Try it: Can you quote exactly the stretch of lines from the one with "- CSV file needs" through the final line of the material, both ends included?
____
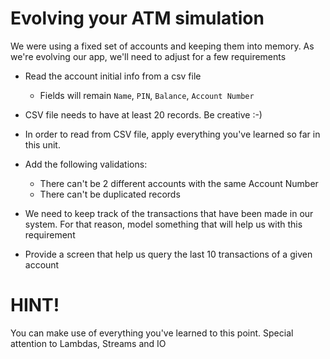 # Evolving your ATM simulation

We were using a fixed set of accounts and keeping them into memory. As we're evolving our app, we'll need to adjust for a few requirements

  - Read the account initial info from a csv file
    - Fields will remain ` Name `, ` PIN `, ` Balance `, ` Account Number `
  - CSV file needs to have at least 20 records. Be creative :-)
  - In order to read from CSV file, apply everything you've learned so far in this unit.
  - Add the following validations:
    - There can't be 2 different accounts with the same Account Number
    - There can't be duplicated records
    
  - We need to keep track of the transactions that have been made in our system. For that reason, model something that will help us with this requirement
  - Provide a screen that help us query the last 10 transactions of a given account

# HINT!
You can make use of everything you've learned to this point. Special attention to Lambdas, Streams and IO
____
Completed task:
  - CSV file needs to have at least 20 records. Be creative :-)
  - In order to read from CSV file, apply everything you've learned so far in this unit.
  - Add the following validations:
    - There can't be 2 different accounts with the same Account Number
    - There can't be duplicated records
    
  - We need to keep track of the transactions that have been made in our system. For that reason, model something that will help us with this requirement
  - Provide a screen that help us query the last 10 transactions of a given account

# HINT!
You can make use of everything you've learned to this point. Special attention to Lambdas, Streams and IO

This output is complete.